The restaurant stayed open late, albeit the service was lethargic. Everyone ordered fish and tough, indecipherable filets eventually came out of the kitchen with rice, shigney pepper sauce, and fresh fruit smoothies that barely quenched one’s thirst in the coastal heat. Amit, Donny, and I stocked up on water bottles; some to drink at the table and more to last us through the night in our rooms. Then, exhausted by our travel and in anticipation of our early start time, we made our way to our beds.

In the morning, refreshed by the breeze of the unrelenting air conditioner I met everyone back at the restaurant for breakfast. It was early so it was just us three and the waitstaff who casually took their time bringing us thin omelets, Somali pancakes, drab coffee, and more fruit cocktails.

Then, all of a sudden, Amit got the call from Mo’. The day was getting late in the fishing world and he was coming to pick us up for the first interview. There was an urgent yell to the waiters to bring the check. In the dash back to my room. Kicking sand on the porch, I grabbed my equipment, went to the bathroom, and chugged some water before running out to Mo’, who had already grown impatient and pulled his SUV up to my bungalow.
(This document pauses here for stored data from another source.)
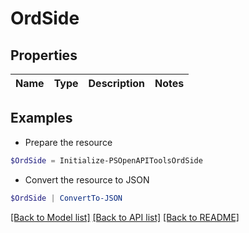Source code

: # OrdSide
## Properties

Name | Type | Description | Notes
------------ | ------------- | ------------- | -------------

## Examples

- Prepare the resource
```powershell
$OrdSide = Initialize-PSOpenAPIToolsOrdSide 
```

- Convert the resource to JSON
```powershell
$OrdSide | ConvertTo-JSON
```

[[Back to Model list]](../README.md#documentation-for-models) [[Back to API list]](../README.md#documentation-for-api-endpoints) [[Back to README]](../README.md)

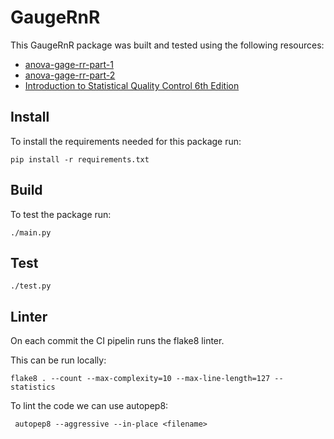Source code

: # GaugeRnR

This GaugeRnR package was built and tested using the following resources:

* [anova-gage-rr-part-1](https://www.spcforexcel.com/knowledge/measurement-systems-analysis/anova-gage-rr-part-1)
* [anova-gage-rr-part-2](https://www.spcforexcel.com/knowledge/measurement-systems-analysis/anova-gage-rr-part-2)
* [Introduction to Statistical Quality Control 6th Edition](https://www.amazon.com/Introduction-Statistical-Quality-Control-Montgomery/dp/0470169923)

## Install

To install the requirements needed for this package run:

``` console
pip install -r requirements.txt
```

## Build

To test the package run:

``` console
./main.py
```

## Test

``` console
./test.py
```

## Linter

On each commit the CI pipelin runs the flake8 linter.

This can be run locally:

``` console
flake8 . --count --max-complexity=10 --max-line-length=127 --statistics
```

To lint the code we can use autopep8:

``` console
 autopep8 --aggressive --in-place <filename>
```
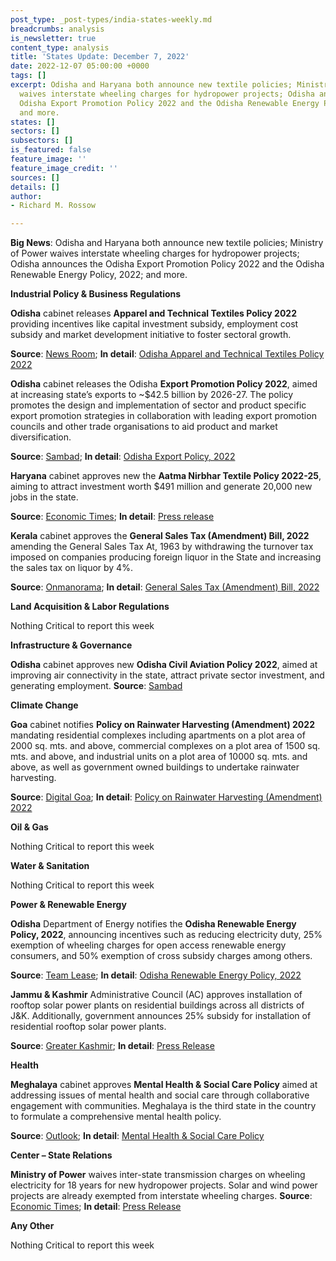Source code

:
 ```yaml
---
post_type: _post-types/india-states-weekly.md
breadcrumbs: analysis
is_newsletter: true
content_type: analysis
title: 'States Update: December 7, 2022'
date: 2022-12-07 05:00:00 +0000
tags: []
excerpt: Odisha and Haryana both announce new textile policies; Ministry of Power
  waives interstate wheeling charges for hydropower projects; Odisha announces the
  Odisha Export Promotion Policy 2022 and the Odisha Renewable Energy Policy, 2022;
  and more.
states: []
sectors: []
subsectors: []
is_featured: false
feature_image: ''
feature_image_credit: ''
sources: []
details: []
author:
- Richard M. Rossow

---
```

**Big News**: Odisha and Haryana both announce new textile policies; Ministry of Power waives interstate wheeling charges for hydropower projects; Odisha announces the Odisha Export Promotion Policy 2022 and the Odisha Renewable Energy Policy, 2022; and more.

**Industrial Policy & Business Regulations**

**Odisha** cabinet releases **Apparel and Technical Textiles Policy 2022** providing incentives like capital investment subsidy, employment cost subsidy and market development initiative to foster sectoral growth. 

**Source**: [News Room](https://newsroomodisha.com/mio-2022-odishas-apparel-technical-textiles-policy-2022-launched/); **In detail**: [Odisha Apparel and Technical Textiles Policy 2022](https://acrobat.adobe.com/id/urn:aaid:sc:VA6C2:9d5781a5-ca31-4fb8-ad6c-246873137434)

**Odisha** cabinet releases the Odisha **Export Promotion Policy 2022**, aimed at increasing state’s exports to \~$42.5 billion by 2026-27. The policy promotes the design and implementation of sector and product specific export promotion strategies in collaboration with leading export promotion councils and other trade organisations to aid product and market diversification. 

**Source**: [Sambad](https://sambadenglish.com/odisha-sets-export-target-of-rs-3-5-lakh-crore-by-2026-27/); **In detail**: [Odisha Export Policy, 2022](https://acrobat.adobe.com/id/urn:aaid:sc:VA6C2:41abfe78-e556-4872-8be6-010d52d663f7)

**Haryana** cabinet approves new the **Aatma Nirbhar Textile Policy 2022-25**, aiming to attract investment worth $491 million and generate 20,000 new jobs in the state. 

**Source**: [Economic Times](https://economictimes.indiatimes.com/industry/cons-products/garments-/-textiles/haryana-cabinet-approves-new-haryana-aatmanirbhar-textile-policy/articleshow/95916315.cms); **In detail**: [Press release](https://manoharlalkhattar.in/node/29069)

**Kerala** cabinet approves the **General Sales Tax (Amendment) Bill, 2022** amending the General Sales Tax At, 1963 by withdrawing the turnover tax imposed on companies producing foreign liquor in the State and increasing the sales tax on liquor by 4%.

**Source**: [Onmanorama](https://www.onmanorama.com/news/kerala/2022/12/02/draft-bill-for-amending-general-sales-tax-act-approved-by-cabinet.html); **In detail**: [General Sales Tax (Amendment) Bill, 2022](http://www.niyamasabha.org/codes/15kla/bills/Bill%20pub%20No.%20153%20eng.pdf)

**Land Acquisition & Labor Regulations**

Nothing Critical to report this week

**Infrastructure & Governance**

**Odisha** cabinet approves new **Odisha Civil Aviation Policy 2022**, aimed at improving air connectivity in the state, attract private sector investment, and generating employment. **Source**: [Sambad](https://sambadenglish.com/cabinet-approves-odisha-civil-aviation-policy-2022-to-facilitate-improved-infra/)

**Climate Change**

**Goa** cabinet notifies **Policy on Rainwater Harvesting (Amendment) 2022** mandating residential complexes including apartments on a plot area of 2000 sq. mts. and above, commercial complexes on a plot area of 1500 sq. mts. and above, and industrial units on a plot area of 10000 sq. mts. and above, as well as government owned buildings to undertake rainwater harvesting.

**Source**: [Digital Goa](http://digitalgoa.com/goa-govt-notifies-amended-rain-water-harvesting-policy/); **In detail**: [Policy on Rainwater Harvesting (Amendment) 2022](https://goaprintingpress.gov.in/downloads/2223/2223-35-SI-OG-0.pdf)

**Oil & Gas**

Nothing Critical to report this week

**Water & Sanitation**

Nothing Critical to report this week

**Power & Renewable Energy**

**Odisha** Department of Energy notifies the **Odisha Renewable Energy Policy, 2022**, announcing incentives such as reducing electricity duty, 25% exemption of wheeling charges for open access renewable energy consumers, and 50% exemption of cross subsidy charges among others. 

**Source**: [Team Lease](https://www.teamleaseregtech.com/updates/article/20291/odisha-renewable-energy-policy-2022/); **In detail**: [Odisha Renewable Energy Policy, 2022](https://energy.odisha.gov.in/sites/default/files/2022-12/3354-Energy%20dept._1.pdf)

**Jammu & Kashmir** Administrative Council (AC) approves installation of rooftop solar power plants on residential buildings across all districts of J&K. Additionally, government announces 25% subsidy for installation of residential rooftop solar power plants. 

**Source**: [Greater Kashmir](https://www.greaterkashmir.com/todays-paper/front-page/ac-approves-subsidised-rooftop-solar-power-plants-on-residential-buildings-across-jk); **In detail**: [Press Release](http://new.jkdirinf.in/NewsDescription.aspx?ID=96056)

**Health**

**Meghalaya** cabinet approves **Mental Health & Social Care Policy** aimed at addressing issues of mental health and social care through collaborative engagement with communities. Meghalaya is the third state in the country to formulate a comprehensive mental health policy. 

**Source**: [Outlook](https://www.outlookindia.com/national/meghalaya-cabinet-nod-for-mental-health-policy-news-241236); **In detail**: [Mental Health & Social Care Policy](https://meghealth.gov.in/docs/Draft%20Meghalaya%20State%20Mental%20Health%20Policy%20(Oct%2010,%202022).pdf)

**Center – State Relations**

**Ministry of Power** waives inter-state transmission charges on wheeling electricity for 18 years for new hydropower projects. Solar and wind power projects are already exempted from interstate wheeling charges. **Source**: [Economic Times](https://economictimes.indiatimes.com/industry/energy/power/power-ministry-waives-inter-state-transmission-system-charges-for-new-hydro-power-projects/articleshow/95944110.cms); **In detail**: [Press Release](https://pib.gov.in/PressReleasePage.aspx?PRID=1880517)

**Any Other**

Nothing Critical to report this week
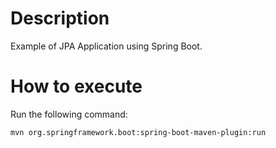 # Description

Example of JPA Application using Spring Boot.

# How to execute

Run the following command:

```shell
mvn org.springframework.boot:spring-boot-maven-plugin:run
```
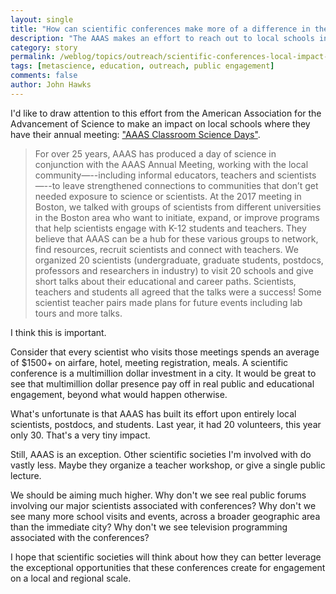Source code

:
 ```yaml
---
layout: single
title: "How can scientific conferences make more of a difference in the cities where they meet?"
description: "The AAAS makes an effort to reach out to local schools in its conference city."
category: story
permalink: /weblog/topics/outreach/scientific-conferences-local-impact-outreach-2018.html
tags: [metascience, education, outreach, public engagement]
comments: false
author: John Hawks
---
```



I'd like to draw attention to this effort from the American Association for the Advancement of Science to make an impact on local schools where they have their annual meeting: <a href="https://www.aaas.org/page/aaas-classroom-science-days-2018-texas">"AAAS Classroom Science Days"</a>.

<blockquote>For over 25 years, AAAS has produced a day of science in conjunction with the AAAS Annual Meeting, working with the local community—--including informal educators, teachers and scientists—--to leave strengthened connections to communities that don’t get needed exposure to science or scientists. At the 2017 meeting in Boston, we talked with groups of scientists from different universities in the Boston area who want to initiate, expand, or improve programs that help scientists engage with K-12 students and teachers. They believe that AAAS can be a hub for these various groups to network, find resources, recruit scientists and connect with teachers. We organized 20 scientists (undergraduate, graduate students, postdocs, professors and researchers in industry) to visit 20 schools and give short talks about their educational and career paths. Scientists, teachers and students all agreed that the talks were a success! Some scientist teacher pairs made plans for future events including lab tours and more talks.</blockquote>


I think this is important.

Consider that every scientist who visits those meetings spends an average of $1500+ on airfare, hotel, meeting registration, meals. A scientific conference is a multimillion dollar investment in a city. It would be great to see that multimillion dollar presence pay off in real public and educational engagement, beyond what would happen otherwise.

What's unfortunate is that AAAS has built its effort upon entirely local scientists, postdocs, and students. Last year, it had 20 volunteers, this year only 30. That's a very tiny impact.

Still, AAAS is an exception. Other scientific societies I'm involved with do vastly less. Maybe they organize a teacher workshop, or give a single public lecture.

We should be aiming much higher. Why don't we see real public forums involving our major scientists associated with conferences? Why don't we see many more school visits and events, across a broader geographic area than the immediate city? Why don't we see television programming associated with the conferences?

I hope that scientific societies will think about how they can better leverage the exceptional opportunities that these conferences create for engagement on a local and regional scale.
We drove down sleepy morning streets that meandered narrowly through compact settlements along the harbor. You can tell the fishing companies apart from other businesses in towns because of the colorful cartoon murals advertising their wares. 

We hopped out of Mo’s SUV. I was a little nervous. All eyes on the street gazed upon us and my camera, but everyone we passed seemed friendly enough, even the gang of teenagers on the skinny curb leading into the fish shop. 

Of course, the two soldiers who patrolled directly behind us may have added to the amiable vibe we encountered.

This was in contrast to the last time I was in Hargeisa. Mo’ waited on the street while Amit and I filmed a farmer bringing her wares to market. No guards accompanied us on that visit. The women who worked the stalls were so upset at the presence of an American with a camera that a group of them surrounded me and yelled at me. Then out of nowhere I felt a jab at my back. A teenager sucker-punched me. I almost lost my temper and would have lashed back at him, but realized that would make things worse so I just tried to stay cool. Then the farmer we were filming, a big woman, rushed into the mob and beat the living daylights out of my antagonists. They were her employees and they were ruining her movie.

That was Hargeisa. In Berbera, with the guards close-by things were fine. While there was violence here; a slew of recent assassinations at the naval base, that was internal corruption as far as I could tell and not the ‘bab. 

Mostly it was just hot. Even at 7:30 in the morning it was in the high 90s and the temperature would only go up as the day went on.

The first fisherman, a towering man with a long beard, equally long white robe, and a skull cap, was someone I had met several times previously. I never could catch his name but we always got along in a cordial way. He had a short window before he needed to attend to his fleet of old sedans packed with fish destined for Hargeisa. 

A fan club of young boys gathered at the shop’s entrance to watch the video shoot. Flies flew in through the shop’s glassless windows from the street and pelted our faces as we talked about preserving his catch and how he used the Foundation’s loan to invest in cold storage. The interior stank of fish even thought the product was hygienically stored in a series of deep freezers until it was time to take them to Hargeisa. Inside each of them was a treasure trove of fruites de mer; a frostbitten aquarium, a still life in the middle of the desert.

I asked a question about pirates and was met with a gramice that ended the interview. We bowed to each other with a warm farewell. Then I hastily packed up the equipment and made my exit from the shop.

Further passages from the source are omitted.